### [Task to carry out]
Your answer must consist of every line from the data below that includes the word "lowercase".

### [The data]
• • • • • • •

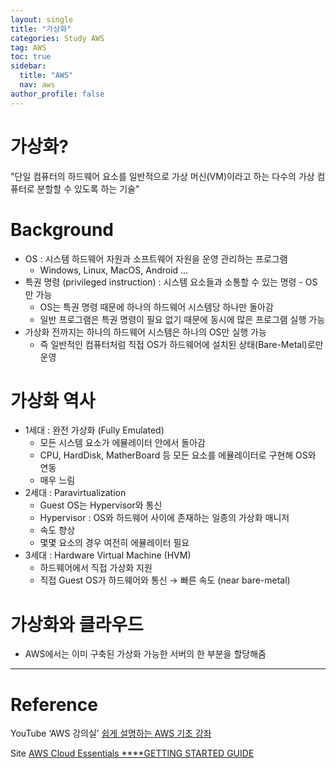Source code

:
 ```yaml
---
layout: single
title: "가상화"
categories: Study AWS
tag: AWS
toc: true
sidebar:
  title: "AWS"
  nav: aws
author_profile: false
---
```


# 가상화?

"단일 컴퓨터의 하드웨어 요소를 일반적으로 가상 머신(VM)이라고 하는 다수의 가상 컴퓨터로 분할할 수 있도록 하는 기술"

# Background

- OS : 시스템 하드웨어 자원과 소프트웨어 자원을 운영 관리하는 프로그램
  - Windows, Linux, MacOS, Android ...
- 특권 명령 (privileged instruction) : 시스템 요소들과 소통할 수 있는 명령 - OS만 가능
  - OS는 특권 명령 때문에 하나의 하드웨어 시스템당 하나만 돌아감
  - 일반 프로그램은 특권 명령이 필요 없기 때문에 동시에 많은 프로그램 실행 가능
- 가상화 전까지는 하나의 하드웨어 시스템은 하나의 OS만 실행 가능
  - 즉 일반적인 컴퓨터처럼 직접 OS가 하드웨어에 설치된 상태(Bare-Metal)로만 운영

# 가상화 역사

- 1세대 : 완전 가상화 (Fully Emulated)
  - 모든 시스템 요소가 에뮬레이터 안에서 돌아감
  - CPU, HardDisk, MatherBoard 등 모든 요소를 에뮬레이터로 구현해 OS와 연동
  - 매우 느림
- 2세대 : Paravirtualization
  - Guest OS는 Hypervisor와 통신
  - Hypervisor : OS와 하드웨어 사이에 존재하는 일종의 가상화 매니저
  - 속도 향상
  - 몇몇 요소의 경우 여전히 에뮬레이터 필요
- 3세대 : Hardware Virtual Machine (HVM)
  - 하드웨어에서 직접 가상화 지원
  - 직접 Guest OS가 하드웨어와 통신 → 빠른 속도 (near bare-metal)

# 가상화와 클라우드
- AWS에서는 이미 구축된 가상화 가능한 서버의 한 부분을 할당해줌

---

# Reference

YouTube ‘AWS 강의실’ [쉽게 설명하는 AWS 기초 강좌](https://youtube.com/playlist?list=PLfth0bK2MgIan-SzGpHIbfnCnjj583K2m)

Site [AWS Cloud Essentials ****GETTING STARTED GUIDE](https://aws.amazon.com/ko/getting-started/cloud-essentials/?pg=gs&refid=ha_awssm-evergreen-getting_started)
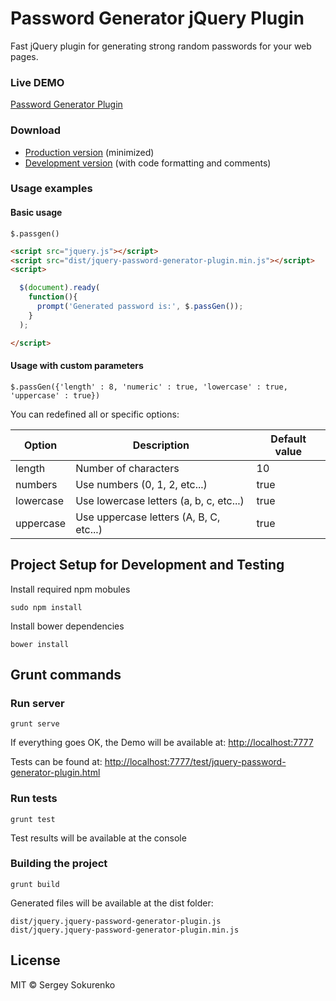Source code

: # Password Generator jQuery Plugin

Fast jQuery plugin for generating strong random passwords for your web pages.

### Live DEMO

[Password Generator Plugin](http://ssokurenko.github.io/jquery-password-generator-plugin/)

### Download 
- [Production version][min] (minimized)
- [Development version][max] (with code formatting and comments)

[min]: https://raw.githubusercontent.com/ssokurenko/jquery-password-generator-plugin/master/dist/jquery.jquery-password-generator-plugin.min.js
[max]: https://raw.githubusercontent.com/ssokurenko/jquery-password-generator-plugin/master/dist/jquery.jquery-password-generator-plugin.js


### Usage examples

#### Basic usage

```
$.passgen()
```

```html
<script src="jquery.js"></script>
<script src="dist/jquery-password-generator-plugin.min.js"></script>
<script>

  $(document).ready(
    function(){
      prompt('Generated password is:', $.passGen());
    }
  );

</script>
```

#### Usage with custom parameters

```
$.passGen({'length' : 8, 'numeric' : true, 'lowercase' : true, 'uppercase' : true})
```

You can redefined all or specific options:

| Option | Description | Default value |
| ------ | ----------- | ------------- |
| length | Number of characters | 10 |
| numbers | Use numbers (0, 1, 2, etc...) | true |
| lowercase | Use lowercase letters (a, b, c, etc...) | true |
| uppercase | Use uppercase letters (A, B, C, etc...) | true |


## Project Setup for Development and Testing

Install required npm mobules

```
sudo npm install

```

Install bower dependencies

```
bower install
```

## Grunt commands


### Run server

```
grunt serve
```

If everything goes OK, the Demo will be available at: [http://localhost:7777](http://localhost:7777)

Tests can be found at: [http://localhost:7777/test/jquery-password-generator-plugin.html](http://localhost:7777/test/jquery-password-generator-plugin.html)

### Run tests
```
grunt test
```

Test results will be available at the console

### Building the project

```
grunt build
```

Generated files will be available at the dist folder:

```
dist/jquery.jquery-password-generator-plugin.js
dist/jquery.jquery-password-generator-plugin.min.js
```


## License

MIT © Sergey Sokurenko
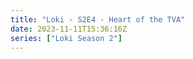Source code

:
 ```yaml
---
title: "Loki - S2E4 - Heart of the TVA"
date: 2023-11-11T15:36:16Z
series: ["Loki Season 2"]
---
```



<mux-player stream-type="on-demand"
  src="https://kp3d-my.sharepoint.com/personal/ryoo_kp3d_onmicrosoft_com/_layouts/15/download.aspx?share=EUF745Ddm-tFmBgN15Ik5j4BZpqmyZnXGfSs-TbZGCOsIg" prefer-playback="mse" controls>
  </mux-player>
  
  
  <script src="https://cdn.jsdelivr.net/npm/@mux/mux-player"></script>
  
 <script type="application/ld+json">
 {
  "@context": "https://schema.org/",
  "@type": "VideoObject",
  "name": "Loki - S2E4 - Heart of the TVA",
  "contentUrl": "https://stream.mux.com/DSTPKiN1bgAZ28UoA96J6mx9gWUHF1X9KRmtuhEccNg.m3u8",
  "thumbnailUrl": "https://www.themoviedb.org/t/p/original/nCaL5Yd7VXn0yI3HmjtG0DL9NKo.jpg?width=314&fit_mode=preserve&time=25",
  "uploadDate": "2023-11-11T15:36:16Z",
}

</script>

• • • • • • •

### [Written answer]
$.passGen({'length' : 8, 'numeric' : true, 'lowercase' : true, 'uppercase' : true})
| lowercase | Use lowercase letters (a, b, c, etc...) | true |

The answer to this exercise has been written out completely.